#### RECORDS FOR PROCESSING
· · · · · · ·

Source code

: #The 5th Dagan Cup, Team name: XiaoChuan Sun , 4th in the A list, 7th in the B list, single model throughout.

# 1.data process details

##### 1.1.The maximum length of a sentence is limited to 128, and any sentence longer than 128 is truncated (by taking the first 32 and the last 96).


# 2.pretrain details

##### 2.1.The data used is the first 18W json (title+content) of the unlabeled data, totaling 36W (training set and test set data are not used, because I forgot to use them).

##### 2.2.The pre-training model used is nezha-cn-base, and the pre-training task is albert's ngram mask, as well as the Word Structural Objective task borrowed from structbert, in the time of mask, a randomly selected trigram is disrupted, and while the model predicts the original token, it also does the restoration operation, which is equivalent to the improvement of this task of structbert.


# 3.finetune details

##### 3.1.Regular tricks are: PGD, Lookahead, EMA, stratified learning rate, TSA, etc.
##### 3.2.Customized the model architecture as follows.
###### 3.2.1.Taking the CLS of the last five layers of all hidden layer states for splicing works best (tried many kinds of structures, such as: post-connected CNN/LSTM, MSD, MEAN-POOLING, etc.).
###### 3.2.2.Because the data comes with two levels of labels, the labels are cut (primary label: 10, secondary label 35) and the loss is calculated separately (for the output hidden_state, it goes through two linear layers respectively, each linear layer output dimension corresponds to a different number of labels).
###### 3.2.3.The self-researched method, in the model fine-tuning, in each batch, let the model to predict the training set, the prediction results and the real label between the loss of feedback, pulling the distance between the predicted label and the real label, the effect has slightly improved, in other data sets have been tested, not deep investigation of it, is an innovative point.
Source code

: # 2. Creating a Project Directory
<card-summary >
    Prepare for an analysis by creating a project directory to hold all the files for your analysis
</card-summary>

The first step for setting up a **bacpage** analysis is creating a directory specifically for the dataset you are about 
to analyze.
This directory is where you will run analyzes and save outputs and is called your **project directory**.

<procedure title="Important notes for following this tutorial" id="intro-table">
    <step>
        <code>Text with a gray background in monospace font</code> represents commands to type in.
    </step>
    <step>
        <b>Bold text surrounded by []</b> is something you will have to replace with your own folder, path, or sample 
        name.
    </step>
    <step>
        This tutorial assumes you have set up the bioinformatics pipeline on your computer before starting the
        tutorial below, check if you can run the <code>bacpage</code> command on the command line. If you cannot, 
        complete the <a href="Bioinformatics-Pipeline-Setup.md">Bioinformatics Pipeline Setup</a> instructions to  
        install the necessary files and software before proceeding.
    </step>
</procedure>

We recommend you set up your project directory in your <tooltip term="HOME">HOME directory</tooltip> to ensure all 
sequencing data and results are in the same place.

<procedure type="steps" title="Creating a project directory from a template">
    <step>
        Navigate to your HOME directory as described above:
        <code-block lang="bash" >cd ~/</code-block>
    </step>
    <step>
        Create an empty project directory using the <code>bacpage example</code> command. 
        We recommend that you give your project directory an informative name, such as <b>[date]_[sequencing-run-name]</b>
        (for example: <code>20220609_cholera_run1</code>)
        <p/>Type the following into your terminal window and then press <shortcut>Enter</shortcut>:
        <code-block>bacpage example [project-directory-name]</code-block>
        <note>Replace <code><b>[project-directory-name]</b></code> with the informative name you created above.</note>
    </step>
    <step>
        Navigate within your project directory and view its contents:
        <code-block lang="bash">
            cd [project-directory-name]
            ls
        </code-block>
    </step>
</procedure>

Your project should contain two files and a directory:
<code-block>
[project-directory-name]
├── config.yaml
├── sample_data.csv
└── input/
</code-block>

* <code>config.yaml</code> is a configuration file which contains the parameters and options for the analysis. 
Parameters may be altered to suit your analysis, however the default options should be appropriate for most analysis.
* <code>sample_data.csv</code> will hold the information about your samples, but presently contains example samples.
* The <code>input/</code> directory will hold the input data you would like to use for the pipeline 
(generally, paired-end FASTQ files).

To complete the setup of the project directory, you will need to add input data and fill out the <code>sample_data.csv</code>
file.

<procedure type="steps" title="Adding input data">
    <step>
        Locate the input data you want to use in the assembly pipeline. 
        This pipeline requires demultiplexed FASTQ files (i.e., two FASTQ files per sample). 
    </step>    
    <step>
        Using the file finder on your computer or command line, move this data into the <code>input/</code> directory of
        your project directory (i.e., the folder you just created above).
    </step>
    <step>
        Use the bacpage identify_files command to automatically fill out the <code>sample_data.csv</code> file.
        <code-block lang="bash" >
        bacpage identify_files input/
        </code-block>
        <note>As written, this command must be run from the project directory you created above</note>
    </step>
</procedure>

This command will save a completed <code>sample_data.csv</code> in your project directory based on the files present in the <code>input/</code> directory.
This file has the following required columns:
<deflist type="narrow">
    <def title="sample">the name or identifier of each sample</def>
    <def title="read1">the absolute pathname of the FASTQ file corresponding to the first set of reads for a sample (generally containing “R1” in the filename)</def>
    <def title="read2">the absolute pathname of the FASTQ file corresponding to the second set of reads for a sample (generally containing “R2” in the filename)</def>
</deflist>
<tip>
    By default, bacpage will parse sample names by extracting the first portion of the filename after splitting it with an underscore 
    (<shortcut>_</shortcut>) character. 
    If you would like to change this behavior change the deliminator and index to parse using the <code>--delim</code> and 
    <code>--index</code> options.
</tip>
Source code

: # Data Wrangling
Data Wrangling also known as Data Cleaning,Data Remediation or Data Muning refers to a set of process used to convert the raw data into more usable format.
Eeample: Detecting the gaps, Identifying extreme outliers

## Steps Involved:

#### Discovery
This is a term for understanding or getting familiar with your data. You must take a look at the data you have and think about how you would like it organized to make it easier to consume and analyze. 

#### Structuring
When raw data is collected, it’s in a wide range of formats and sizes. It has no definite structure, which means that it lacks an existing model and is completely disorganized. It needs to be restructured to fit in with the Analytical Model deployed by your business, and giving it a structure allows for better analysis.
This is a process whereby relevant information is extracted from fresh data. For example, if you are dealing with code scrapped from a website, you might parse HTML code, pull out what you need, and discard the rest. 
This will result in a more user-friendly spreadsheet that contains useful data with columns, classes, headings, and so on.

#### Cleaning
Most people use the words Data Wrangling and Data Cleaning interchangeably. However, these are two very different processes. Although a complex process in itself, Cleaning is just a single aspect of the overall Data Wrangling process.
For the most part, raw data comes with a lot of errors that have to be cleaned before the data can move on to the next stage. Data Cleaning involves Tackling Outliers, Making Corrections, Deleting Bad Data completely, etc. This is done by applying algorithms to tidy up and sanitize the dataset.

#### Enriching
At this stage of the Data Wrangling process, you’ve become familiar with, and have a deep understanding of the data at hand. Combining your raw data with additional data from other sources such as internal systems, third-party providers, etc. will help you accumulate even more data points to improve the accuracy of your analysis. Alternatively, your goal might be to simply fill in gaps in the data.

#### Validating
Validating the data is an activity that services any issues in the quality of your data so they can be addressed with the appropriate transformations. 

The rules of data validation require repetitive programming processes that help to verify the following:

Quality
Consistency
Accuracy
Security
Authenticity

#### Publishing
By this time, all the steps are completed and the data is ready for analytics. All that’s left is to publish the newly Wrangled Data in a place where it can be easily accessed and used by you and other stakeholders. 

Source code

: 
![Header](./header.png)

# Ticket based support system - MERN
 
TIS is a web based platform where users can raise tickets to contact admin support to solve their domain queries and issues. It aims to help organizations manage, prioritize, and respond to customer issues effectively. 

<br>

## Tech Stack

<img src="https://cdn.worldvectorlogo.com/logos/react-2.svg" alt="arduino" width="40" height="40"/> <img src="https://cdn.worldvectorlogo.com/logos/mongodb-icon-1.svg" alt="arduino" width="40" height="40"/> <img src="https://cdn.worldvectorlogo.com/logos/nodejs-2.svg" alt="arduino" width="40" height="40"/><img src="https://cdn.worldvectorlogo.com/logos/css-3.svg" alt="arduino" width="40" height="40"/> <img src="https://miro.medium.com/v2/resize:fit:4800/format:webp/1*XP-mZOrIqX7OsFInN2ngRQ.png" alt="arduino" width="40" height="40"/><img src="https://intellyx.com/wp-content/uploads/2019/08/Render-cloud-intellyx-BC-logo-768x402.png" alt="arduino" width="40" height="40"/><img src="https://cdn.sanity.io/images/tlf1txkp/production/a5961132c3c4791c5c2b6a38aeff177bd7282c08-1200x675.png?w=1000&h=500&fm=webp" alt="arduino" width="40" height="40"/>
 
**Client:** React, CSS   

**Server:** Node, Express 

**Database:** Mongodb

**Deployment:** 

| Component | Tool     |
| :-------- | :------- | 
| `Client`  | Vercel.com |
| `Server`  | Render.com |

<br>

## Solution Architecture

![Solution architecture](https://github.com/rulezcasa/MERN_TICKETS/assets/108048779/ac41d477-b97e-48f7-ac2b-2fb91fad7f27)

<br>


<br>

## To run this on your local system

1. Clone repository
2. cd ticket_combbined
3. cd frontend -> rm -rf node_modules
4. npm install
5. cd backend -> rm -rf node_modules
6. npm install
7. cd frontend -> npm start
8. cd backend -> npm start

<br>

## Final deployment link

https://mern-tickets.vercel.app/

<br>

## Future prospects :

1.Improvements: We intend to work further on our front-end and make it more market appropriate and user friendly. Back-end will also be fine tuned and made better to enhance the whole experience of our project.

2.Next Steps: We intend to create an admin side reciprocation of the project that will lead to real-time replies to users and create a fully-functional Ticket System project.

· · · · · · ·

#### REQUIRED ACTION
Every line above with the word "might" is to be copied out.

#### SOLUTION
This is a process whereby relevant information is extracted from fresh data. For example, if you are dealing with code scrapped from a website, you might parse HTML code, pull out what you need, and discard the rest. 
At this stage of the Data Wrangling process, you’ve become familiar with, and have a deep understanding of the data at hand. Combining your raw data with additional data from other sources such as internal systems, third-party providers, etc. will help you accumulate even more data points to improve the accuracy of your analysis. Alternatively, your goal might be to simply fill in gaps in the data.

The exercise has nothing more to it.